Deuxième article
et je commets déjà un écart. J’ai ouvert ce blog avec le désir profond
d’aborder la polyphonie des imaginaires à travers le cinéma et quelques autres
formes de fictions. Funny games était
donc le dernier film dont j’avais envie de parler. Mais lorsque je suis tombé
sur un top 15 des films d’horreur les plus dérangeants « of all
times », publié sur le site Taste of
cinema et que j’ai constaté que le long métrage de Mickael Haneke, dans sa
version autrichienne, y figurait à une place honorable, j’ai trouvé que la
situation ne manquait pas de piquant. Cela fait une quinzaine d’années
maintenant que Funny Games est
régulièrement cité par certains activistes du cinéma horrifique (pour la plupart
anglo-saxons ou hispanophones) comme une œuvre iconoclaste ancrée dans le
cinéma de genre. A chaque fois je me dis que le destin est un drôle de petit
farceur. Pourquoi ? Parce que j’ai découvert ce film au moment de sa
sortie en 1997. A cette époque j’avais le goût des plaisirs simples, une
impressionnante collection de VHS pirates et une furieuse envie de faire
l’amour. En gros j’avais 16 ans et pour projet de réaliser un court-métrage
d’horreur pour le présenter à l’épreuve de mon bac Cinéma et Audiovisuel, qui
allait se dérouler l’année suivante. Ce dessein de passer à la réalisation d’un
film amateur de genre, je l’intériorisais presque comme une épreuve rituelle de
passage à l’âge adulte. J’idéalisais chacun des partis pris de mon storyboard
et réalisais la chance que j’avais d’avoir entre les mains la modeste camera
Hi8 qui m’était prêtée par le lycée.
Mais alors que
jusqu’à présent, mes travaux préparatoires avaient toujours suscité les
encouragements de mes professeurs de cinéma, l’ambiance changea brutalement
avec l’arrivée du film d’Haneke. En effet, avec Funny games, le cinéaste autrichien entamait une campagne contre la
banalisation de la violence au cinéma et dans les médias en règle générale.

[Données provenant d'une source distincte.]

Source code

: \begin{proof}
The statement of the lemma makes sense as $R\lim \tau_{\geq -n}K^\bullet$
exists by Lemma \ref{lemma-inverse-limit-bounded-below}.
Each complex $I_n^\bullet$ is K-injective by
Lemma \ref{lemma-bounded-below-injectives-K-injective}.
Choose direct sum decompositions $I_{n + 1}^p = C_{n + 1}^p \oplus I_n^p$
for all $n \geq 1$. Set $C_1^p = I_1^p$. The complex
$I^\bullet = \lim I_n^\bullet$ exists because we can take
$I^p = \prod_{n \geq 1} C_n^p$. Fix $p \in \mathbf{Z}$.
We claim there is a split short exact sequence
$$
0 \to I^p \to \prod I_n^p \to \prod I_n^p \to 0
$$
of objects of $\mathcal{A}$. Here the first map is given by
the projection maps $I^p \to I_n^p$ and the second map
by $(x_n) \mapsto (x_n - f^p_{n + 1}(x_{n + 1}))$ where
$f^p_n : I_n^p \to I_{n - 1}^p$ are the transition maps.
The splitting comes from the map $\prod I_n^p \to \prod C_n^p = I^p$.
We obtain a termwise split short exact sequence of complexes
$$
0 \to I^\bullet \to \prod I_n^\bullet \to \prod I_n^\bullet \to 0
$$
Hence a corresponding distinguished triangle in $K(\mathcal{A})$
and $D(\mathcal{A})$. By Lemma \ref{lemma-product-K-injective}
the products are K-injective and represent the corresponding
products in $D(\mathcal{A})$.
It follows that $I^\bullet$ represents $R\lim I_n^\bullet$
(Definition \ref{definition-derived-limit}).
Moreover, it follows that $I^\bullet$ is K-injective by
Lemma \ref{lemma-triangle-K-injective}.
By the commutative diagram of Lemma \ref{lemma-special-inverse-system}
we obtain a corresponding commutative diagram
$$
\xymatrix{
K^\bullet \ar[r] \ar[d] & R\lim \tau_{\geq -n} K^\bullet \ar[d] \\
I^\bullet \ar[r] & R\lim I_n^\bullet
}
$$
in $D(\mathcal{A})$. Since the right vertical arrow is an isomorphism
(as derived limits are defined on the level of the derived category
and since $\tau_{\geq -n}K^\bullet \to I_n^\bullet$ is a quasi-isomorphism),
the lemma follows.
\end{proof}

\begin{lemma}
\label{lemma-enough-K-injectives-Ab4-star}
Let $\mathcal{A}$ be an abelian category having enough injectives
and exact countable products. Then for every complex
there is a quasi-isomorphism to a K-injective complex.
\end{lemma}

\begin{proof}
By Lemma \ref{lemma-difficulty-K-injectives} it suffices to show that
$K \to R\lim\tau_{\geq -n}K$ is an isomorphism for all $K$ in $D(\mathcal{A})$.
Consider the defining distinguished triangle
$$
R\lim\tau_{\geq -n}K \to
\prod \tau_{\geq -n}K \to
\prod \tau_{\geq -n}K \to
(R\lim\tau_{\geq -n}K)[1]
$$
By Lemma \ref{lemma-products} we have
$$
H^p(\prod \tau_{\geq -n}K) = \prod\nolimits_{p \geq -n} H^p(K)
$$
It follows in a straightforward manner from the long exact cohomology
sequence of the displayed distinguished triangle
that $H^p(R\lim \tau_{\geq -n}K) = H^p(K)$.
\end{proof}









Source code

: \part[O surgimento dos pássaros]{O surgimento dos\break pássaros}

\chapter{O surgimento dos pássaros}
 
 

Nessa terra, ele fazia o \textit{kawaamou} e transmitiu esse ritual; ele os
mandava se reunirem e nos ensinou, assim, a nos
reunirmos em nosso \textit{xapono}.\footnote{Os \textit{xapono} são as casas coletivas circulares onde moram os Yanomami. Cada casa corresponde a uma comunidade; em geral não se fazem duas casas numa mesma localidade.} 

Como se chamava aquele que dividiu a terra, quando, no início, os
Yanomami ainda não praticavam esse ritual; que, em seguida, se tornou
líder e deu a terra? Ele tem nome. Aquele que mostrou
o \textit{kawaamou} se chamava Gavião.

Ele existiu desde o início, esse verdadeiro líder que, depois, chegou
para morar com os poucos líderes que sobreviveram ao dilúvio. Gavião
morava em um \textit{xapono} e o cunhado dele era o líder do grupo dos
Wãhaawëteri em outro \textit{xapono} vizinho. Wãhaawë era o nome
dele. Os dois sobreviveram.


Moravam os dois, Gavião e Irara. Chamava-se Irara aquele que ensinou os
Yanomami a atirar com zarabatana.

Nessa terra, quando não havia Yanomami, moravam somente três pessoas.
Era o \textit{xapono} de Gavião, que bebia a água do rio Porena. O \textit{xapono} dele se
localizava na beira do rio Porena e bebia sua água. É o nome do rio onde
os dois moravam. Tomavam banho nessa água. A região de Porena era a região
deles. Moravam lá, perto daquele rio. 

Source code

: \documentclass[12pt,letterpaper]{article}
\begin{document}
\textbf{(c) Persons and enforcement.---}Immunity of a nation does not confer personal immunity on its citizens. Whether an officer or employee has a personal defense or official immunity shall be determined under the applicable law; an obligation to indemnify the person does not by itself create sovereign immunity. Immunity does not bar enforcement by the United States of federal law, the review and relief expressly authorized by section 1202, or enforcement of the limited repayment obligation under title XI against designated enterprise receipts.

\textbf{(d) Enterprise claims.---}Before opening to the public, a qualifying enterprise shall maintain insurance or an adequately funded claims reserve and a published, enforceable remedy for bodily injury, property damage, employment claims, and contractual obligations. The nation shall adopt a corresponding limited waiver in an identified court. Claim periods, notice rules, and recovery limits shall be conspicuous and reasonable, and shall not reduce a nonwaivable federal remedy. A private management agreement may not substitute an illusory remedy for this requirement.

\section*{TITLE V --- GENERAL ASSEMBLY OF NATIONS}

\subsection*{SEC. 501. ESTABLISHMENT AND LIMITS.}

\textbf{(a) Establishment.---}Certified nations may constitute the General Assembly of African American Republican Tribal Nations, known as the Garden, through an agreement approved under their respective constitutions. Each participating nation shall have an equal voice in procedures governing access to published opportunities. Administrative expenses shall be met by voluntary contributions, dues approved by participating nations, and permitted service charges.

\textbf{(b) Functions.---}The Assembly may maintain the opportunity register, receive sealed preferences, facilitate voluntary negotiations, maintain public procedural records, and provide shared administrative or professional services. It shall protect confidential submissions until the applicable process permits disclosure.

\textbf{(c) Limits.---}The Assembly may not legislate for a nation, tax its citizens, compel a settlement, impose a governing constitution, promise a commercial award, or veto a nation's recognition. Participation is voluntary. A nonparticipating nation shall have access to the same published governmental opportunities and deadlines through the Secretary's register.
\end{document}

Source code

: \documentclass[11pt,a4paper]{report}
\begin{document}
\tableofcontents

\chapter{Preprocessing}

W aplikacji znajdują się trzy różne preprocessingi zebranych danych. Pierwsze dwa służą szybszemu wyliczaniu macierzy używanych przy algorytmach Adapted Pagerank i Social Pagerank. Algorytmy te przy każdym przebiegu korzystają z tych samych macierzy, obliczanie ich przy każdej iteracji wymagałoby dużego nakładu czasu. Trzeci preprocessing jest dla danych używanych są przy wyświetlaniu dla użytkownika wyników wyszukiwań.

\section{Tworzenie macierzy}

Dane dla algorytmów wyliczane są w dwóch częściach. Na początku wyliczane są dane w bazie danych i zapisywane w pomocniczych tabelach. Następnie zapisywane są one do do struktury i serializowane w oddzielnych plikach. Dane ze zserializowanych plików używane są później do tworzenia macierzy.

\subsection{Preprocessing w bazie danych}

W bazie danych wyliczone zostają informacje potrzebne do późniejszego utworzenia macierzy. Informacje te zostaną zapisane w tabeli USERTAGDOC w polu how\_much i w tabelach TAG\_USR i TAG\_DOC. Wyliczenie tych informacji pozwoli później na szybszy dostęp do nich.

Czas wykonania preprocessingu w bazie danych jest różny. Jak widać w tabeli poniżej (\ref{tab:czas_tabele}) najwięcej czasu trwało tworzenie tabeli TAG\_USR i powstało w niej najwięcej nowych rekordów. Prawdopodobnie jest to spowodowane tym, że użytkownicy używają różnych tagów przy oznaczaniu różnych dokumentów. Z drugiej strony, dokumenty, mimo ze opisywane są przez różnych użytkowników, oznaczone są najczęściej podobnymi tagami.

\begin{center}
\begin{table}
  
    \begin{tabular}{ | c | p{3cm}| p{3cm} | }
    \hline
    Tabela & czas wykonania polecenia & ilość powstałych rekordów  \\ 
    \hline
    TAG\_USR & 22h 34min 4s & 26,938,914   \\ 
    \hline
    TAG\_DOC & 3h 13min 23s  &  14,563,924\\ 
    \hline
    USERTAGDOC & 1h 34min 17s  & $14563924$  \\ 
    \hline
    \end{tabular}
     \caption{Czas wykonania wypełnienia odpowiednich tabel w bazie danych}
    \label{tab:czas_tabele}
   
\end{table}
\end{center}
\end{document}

Aussi, mes enseignants se mirent à adopter une attitude bizarre, à nous poser
des questions autour de thèmes étranges comme « la morale », nous
demandant s’il était bien raisonnable de tourner tel meurtre de cette manière
ou telle mutilation d’une autre. Devant leurs interrogations, mon cerveau essayait
de suivre : 1) d’abord j’essayais de comprendre 2) ensuite j’imaginais ma
voisine de droite nue 3) j’essayais de revenir à la question pour ensuite
imaginer ma voisine de devant nue avec ma voisine de droite (je continue de
m’interroger sur l’intérêt de maintenir dans un système éducatif des élèves
ayant dépassé la puberté) 4) au final, j’en arrivait à la conclusion qu’il
serait préférable d’utiliser, lors du tournage, du colorant alimentaire pour
simuler le sang, compte tenu des couleurs saturées qu’obtenait la caméra.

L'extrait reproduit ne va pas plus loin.